Ars reviews it favorably.
They say the command line is "disabled" rather than "not included." Is the distinction just in my head, or in reality too? Whenever I see "disabled" I think "enemy," whereas "not included" might just mean "cheap."
I would assume "they" do that to keep people like me from getting too curious and bricking up their devices. OTOH even w/o root the CLI on my phone is handy - I couldn't imagine a notebook sans terminal.
Please note: the Linux command line interface is disabled on this edition.
on this edition is also an interesting qualifier. Disabled now, and enabled on a future [more expensive] release? And I'm not sure about this Mi software - is it closed source? I was linking around a bit more and came to find a post saying that HP will "offer a Windows XP version for consumers looking for more application control". That's sure sounds backward.
A great little device which I highly recommend, but locked up tight.
This guy documents his heroic efforts to reverse-engineer it.
I surprised that the DMCA takedown notice has not arrived yet.
Netflix and (soon to be) Amazon only player? I ditched my satellite/dvr a while back and we've been all about streaming video. We picked up some cheap chinese usb to hdmi jobber so we can put it up on our 60'. Cheap is the main operative. Roku sounds considerably better/easier but I won't be able to get my hulu, adult swim, nbc.com, etc. right?
It's just a Netflix player. And, yeah, Amazon rentals one day apparently. And maybe other stuff. Who knows?
But I bought it as a $99 one-trick pony and it performs that one trick perfectly. Anything extra it might do one day is just gravy.
I would assume "they" do that to keep people like me from getting too curious and bricking up their devices.
I don't assume that, but sure, it's plausible. I can't get a feel for that HP box you're talking about. It might be innocent and it might not.
I used the word "enemy" because of the things that happened which ultimately brought about the GPL3. The GPL was intended to protect the interests of the users, and until about 1999 it was doing a great job. If a computer ran GPLed software like Linux, you could be damn sure that the computer wasn't (at least deliberately; obviously mistakes can happen) working against the interests of that computer's owner. If that was your computer, then that was something to be happy about. You didn't have to worry that its multimedia playback software, for example, containing code with the explicit purpose of making sure things don't work (DRM). You didn't have to worry about it refusing to run a VoIP app (iPhone). Any deliberate misfeatures in GPLed software could always be removed, so people with interests that conflicted with the users, didn't bother adding such junk in the first place. The software was always the users' friend, never the enemy.

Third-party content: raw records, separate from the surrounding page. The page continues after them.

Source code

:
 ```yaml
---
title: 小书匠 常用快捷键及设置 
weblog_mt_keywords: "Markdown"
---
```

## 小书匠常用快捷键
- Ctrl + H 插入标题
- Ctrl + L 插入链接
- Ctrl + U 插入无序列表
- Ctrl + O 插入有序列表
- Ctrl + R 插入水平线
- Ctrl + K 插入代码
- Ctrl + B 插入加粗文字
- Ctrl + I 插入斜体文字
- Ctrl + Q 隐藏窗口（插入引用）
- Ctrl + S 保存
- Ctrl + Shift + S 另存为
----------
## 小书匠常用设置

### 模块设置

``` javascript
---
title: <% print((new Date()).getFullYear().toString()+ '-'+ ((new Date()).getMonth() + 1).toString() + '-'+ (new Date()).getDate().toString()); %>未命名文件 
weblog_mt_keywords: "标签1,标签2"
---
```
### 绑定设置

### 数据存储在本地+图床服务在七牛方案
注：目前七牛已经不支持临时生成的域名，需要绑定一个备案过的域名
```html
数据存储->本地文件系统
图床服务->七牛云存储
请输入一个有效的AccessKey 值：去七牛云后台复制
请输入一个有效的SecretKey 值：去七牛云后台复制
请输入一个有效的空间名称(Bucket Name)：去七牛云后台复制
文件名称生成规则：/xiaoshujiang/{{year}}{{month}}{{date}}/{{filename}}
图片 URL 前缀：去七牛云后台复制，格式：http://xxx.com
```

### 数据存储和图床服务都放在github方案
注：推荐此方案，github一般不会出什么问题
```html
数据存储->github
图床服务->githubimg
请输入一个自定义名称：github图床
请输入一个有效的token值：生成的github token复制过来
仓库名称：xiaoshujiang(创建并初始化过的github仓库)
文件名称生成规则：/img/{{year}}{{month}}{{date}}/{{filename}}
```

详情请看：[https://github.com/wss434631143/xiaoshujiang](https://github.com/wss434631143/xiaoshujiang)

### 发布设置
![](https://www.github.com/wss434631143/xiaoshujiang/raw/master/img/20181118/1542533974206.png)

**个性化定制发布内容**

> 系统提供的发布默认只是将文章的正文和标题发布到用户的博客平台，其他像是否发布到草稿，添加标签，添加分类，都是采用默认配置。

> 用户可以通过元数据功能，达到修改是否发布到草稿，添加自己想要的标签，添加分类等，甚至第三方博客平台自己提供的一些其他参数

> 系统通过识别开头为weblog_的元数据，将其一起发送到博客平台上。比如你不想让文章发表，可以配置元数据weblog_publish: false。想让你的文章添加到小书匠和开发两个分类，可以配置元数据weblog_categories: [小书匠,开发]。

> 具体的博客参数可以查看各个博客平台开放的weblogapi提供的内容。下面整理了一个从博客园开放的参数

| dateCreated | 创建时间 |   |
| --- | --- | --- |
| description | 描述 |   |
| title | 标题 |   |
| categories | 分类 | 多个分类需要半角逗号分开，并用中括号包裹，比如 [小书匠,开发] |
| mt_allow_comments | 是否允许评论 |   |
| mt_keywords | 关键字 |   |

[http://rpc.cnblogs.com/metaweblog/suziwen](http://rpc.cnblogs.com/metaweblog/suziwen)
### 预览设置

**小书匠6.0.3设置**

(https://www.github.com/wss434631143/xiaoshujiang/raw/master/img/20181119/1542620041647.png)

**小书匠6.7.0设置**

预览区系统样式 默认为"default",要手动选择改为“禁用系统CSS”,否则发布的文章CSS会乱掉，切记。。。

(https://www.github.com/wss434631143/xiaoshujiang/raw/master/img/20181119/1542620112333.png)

Things are no longer that clear. Tivo came along. Neat product, like jerry's netflix player and Madmammajamma's G1. They figured out a way to keep people from being able to maintain the software (so that Tivo could add mis-features without people having the power to fix them), while still technically not being in violation of Linux's license (GPL2). We're now seeing a wide range of products like that.
It's not that these devices are bad. These devices can still provide value that people think is worthwhile. But so can a Microsoft X-Box. Linux is still a good technical foundation upon which to build things, but the main reason Linux got where it is, is that its developers thought their work would never (could never) be used against them. They were wrong. That's sad. And that's why I'm immediately skeptical of Linux-based products offered by the entertainment or communications industries. The word "Linux" no longer means uncrippled and uncompromised. Where's the charm?
When the PlayStation 2 came out, one of the cool add-ons you could get was a Linux kit (hard drive, keyboard, Linux for PS/2). Then they sorta figured out that people mainly bought PS/2 consoles in order to play PS/2 games and that was the end of that.